ECCO'25: Y-ECCO/ClinCom Survey - Management of Pain in Inflammatory Bowel Disease
Background Pain is a prevalent symptom of inflammatory bowel disease (IBD) that significantly impacts quality of life (1, 2). Effective pain management is important and typically involves both disease control and using pain relief medications such as paracetamol, non-steroidal anti-inflammatory drugs (NSAID) - including COX-2 inhibitors - and opioids. NSAIDs are recognised as one of the most effective pain relief medications. However, NSAIDs have traditionally been avoided in IBD due to risks of gastrointestinal injury and potential IBD flares (3-5). Recent findings suggest that there may not be a strong association between NSAID use and IBD flares, which contradicts previous beliefs (6, 7). Updated ECCO Guidelines recommend considering NSAIDs on a case-by-case basis (8). Despite this new guidance, many IBD patients may still be advised against using NSAIDs, resulting in inadequate pain relief compared to non-IBD patients. Functional pain, being one of the most common types of pain in IBD, is typically managed with treatments such as SNRIs and nonmedical interventions. In contrast, traditional pain management for other forms of pain often involves medications such as paracetamol, NSAIDs, and opioids. Therefore, there may be a need for a shift in attitudes towards pain relief in IBD. In order to motivate such change and improve pain management in IBD, we need data to define current practices and identify necessary changes for implementation.
Aim To assess physicians’ prescription attitudes towards pain relief medications for IBD patients and determine whether any of these medications are being avoided or preferred, in a way that may be detrimental to IBD patient care.
Method To have the proposed survey launched online at the ECCO congress in 2025. All prescribers (including residents, specialists, and consultants) and non-prescribers (nurses and dieticians) who work with IBD patients in any setting (outpatient and inpatient clinics) are welcome to complete the survey.
References
1. Algaba A, Guerra I, Ricart E, Iglesias E, Manosa M, Gisbert JP, Guardiola J, et al. Extraintestinal Manifestations in Patients with Inflammatory Bowel Disease: Study Based on the ENEIDA Registry. Dig Dis Sci 2021;66:2014-2023.

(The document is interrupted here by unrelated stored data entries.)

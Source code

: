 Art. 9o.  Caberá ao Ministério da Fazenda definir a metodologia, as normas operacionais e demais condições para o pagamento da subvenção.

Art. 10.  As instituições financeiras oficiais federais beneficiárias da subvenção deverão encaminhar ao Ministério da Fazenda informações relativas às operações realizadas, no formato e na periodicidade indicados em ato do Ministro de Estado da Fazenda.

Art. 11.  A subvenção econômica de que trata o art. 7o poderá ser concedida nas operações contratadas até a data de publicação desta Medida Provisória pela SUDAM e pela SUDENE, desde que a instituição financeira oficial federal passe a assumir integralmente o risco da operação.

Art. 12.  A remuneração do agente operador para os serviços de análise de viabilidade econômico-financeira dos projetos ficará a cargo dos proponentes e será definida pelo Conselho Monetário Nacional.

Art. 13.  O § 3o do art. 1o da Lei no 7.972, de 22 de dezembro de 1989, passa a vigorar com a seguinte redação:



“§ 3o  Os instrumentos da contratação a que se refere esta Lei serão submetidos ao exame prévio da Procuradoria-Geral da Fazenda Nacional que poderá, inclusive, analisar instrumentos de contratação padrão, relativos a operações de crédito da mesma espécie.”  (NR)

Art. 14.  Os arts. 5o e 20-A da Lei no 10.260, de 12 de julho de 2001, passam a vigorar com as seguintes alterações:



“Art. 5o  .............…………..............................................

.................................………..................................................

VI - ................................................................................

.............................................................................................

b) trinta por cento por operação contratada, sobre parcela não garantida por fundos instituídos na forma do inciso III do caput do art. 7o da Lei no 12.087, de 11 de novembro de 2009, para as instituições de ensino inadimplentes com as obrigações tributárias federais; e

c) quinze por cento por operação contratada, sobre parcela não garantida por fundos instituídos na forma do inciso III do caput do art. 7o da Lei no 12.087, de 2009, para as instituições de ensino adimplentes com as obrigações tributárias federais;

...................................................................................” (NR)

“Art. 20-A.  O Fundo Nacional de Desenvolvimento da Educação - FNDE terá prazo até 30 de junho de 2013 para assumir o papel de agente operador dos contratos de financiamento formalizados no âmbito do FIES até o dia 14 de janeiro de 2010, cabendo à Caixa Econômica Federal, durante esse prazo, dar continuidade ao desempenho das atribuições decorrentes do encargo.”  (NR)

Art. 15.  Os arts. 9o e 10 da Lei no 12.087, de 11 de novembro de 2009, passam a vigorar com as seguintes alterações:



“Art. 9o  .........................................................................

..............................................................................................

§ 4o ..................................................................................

2. Schirbel A, Reichert A, Roll S, Baumgart DC, Buning C, Wittig B, Wiedenmann B, et al. Impact of pain on health-related quality of life in patients with inflammatory bowel disease. World J Gastroenterol 2010;16:3168-3177.
3. Habib I, Mazulis A, Roginsky G, Ehrenpreis ED. Nonsteroidal anti-inflammatory drugs and inflammatory bowel disease: pathophysiology and clinical associations. Inflamm Bowel Dis 2014;20:2493-2502.

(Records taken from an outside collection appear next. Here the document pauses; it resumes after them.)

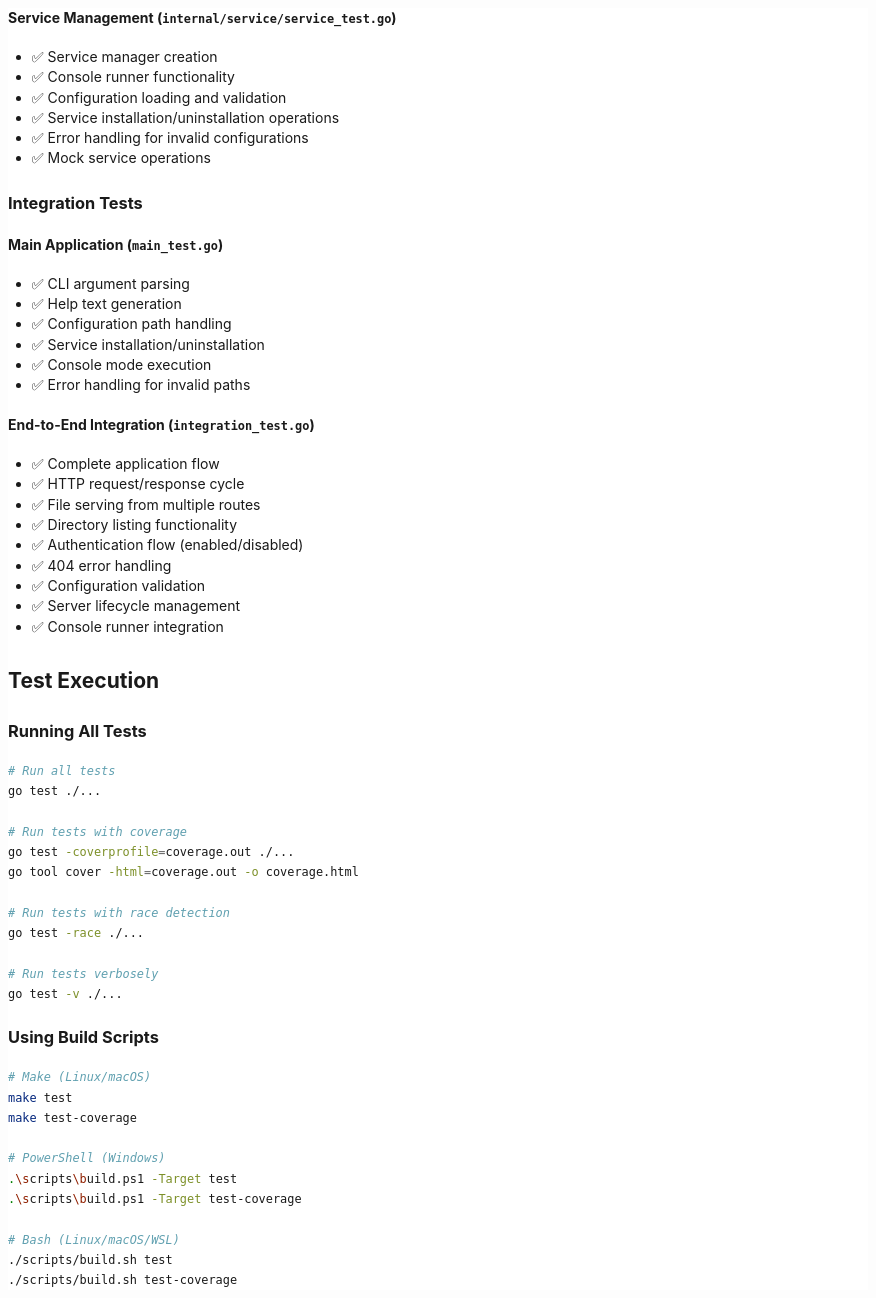 #### Service Management (`internal/service/service_test.go`)
- ✅ Service manager creation
- ✅ Console runner functionality
- ✅ Configuration loading and validation
- ✅ Service installation/uninstallation operations
- ✅ Error handling for invalid configurations
- ✅ Mock service operations

### Integration Tests

#### Main Application (`main_test.go`)
- ✅ CLI argument parsing
- ✅ Help text generation
- ✅ Configuration path handling
- ✅ Service installation/uninstallation
- ✅ Console mode execution
- ✅ Error handling for invalid paths

#### End-to-End Integration (`integration_test.go`)
- ✅ Complete application flow
- ✅ HTTP request/response cycle
- ✅ File serving from multiple routes
- ✅ Directory listing functionality
- ✅ Authentication flow (enabled/disabled)
- ✅ 404 error handling
- ✅ Configuration validation
- ✅ Server lifecycle management
- ✅ Console runner integration

## Test Execution

### Running All Tests
```bash
# Run all tests
go test ./...

# Run tests with coverage
go test -coverprofile=coverage.out ./...
go tool cover -html=coverage.out -o coverage.html

# Run tests with race detection
go test -race ./...

# Run tests verbosely
go test -v ./...
```

### Using Build Scripts
```bash
# Make (Linux/macOS)
make test
make test-coverage

# PowerShell (Windows)
.\scripts\build.ps1 -Target test
.\scripts\build.ps1 -Target test-coverage

# Bash (Linux/macOS/WSL)
./scripts/build.sh test
./scripts/build.sh test-coverage
```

4. Feagins LA, Cryer BL. Do Non-steroidal Anti-inflammatory Drugs Cause Exacerbations of Inflammatory Bowel Disease? Digestive Diseases and Sciences 2010;55:226-232.
5. Long MD, Kappelman MD, Martin CF, Chen W, Anton K, Sandler RS. Role of Nonsteroidal Anti-Inflammatory Drugs in Exacerbations of Inflammatory Bowel Disease. J Clin Gastroenterol 2016;50:152-156.
6. Moninuola OO, Milligan W, Lochhead P, Khalili H. Systematic review with meta-analysis: association between acetaminophen and nonsteroidal anti-inflammatory drugs (NSAIDs) and risk of Crohn's disease and ulcerative colitis exacerbation. Aliment Pharmacol Ther 2018;47:1428-1439.
7. Cohen-Mekelburg S, Van T, Wallace B, Berinstein J, Yu XS, Lewis J, Hou J, et al. The Association Between Nonsteroidal Anti-Inflammatory Drug Use and Inflammatory Bowel Disease Exacerbations: A True Association or Residual Bias? American Journal of Gastroenterology 2022;117:1851-1857.
8. Gordon H, Burisch J, Ellul P, Karmiris K, Katsanos K, Allocca M, Bamias G, et al. ECCO Guidelines on Extraintestinal Manifestations in Inflammatory Bowel Disease. J Crohns Colitis 2024;18:1-37.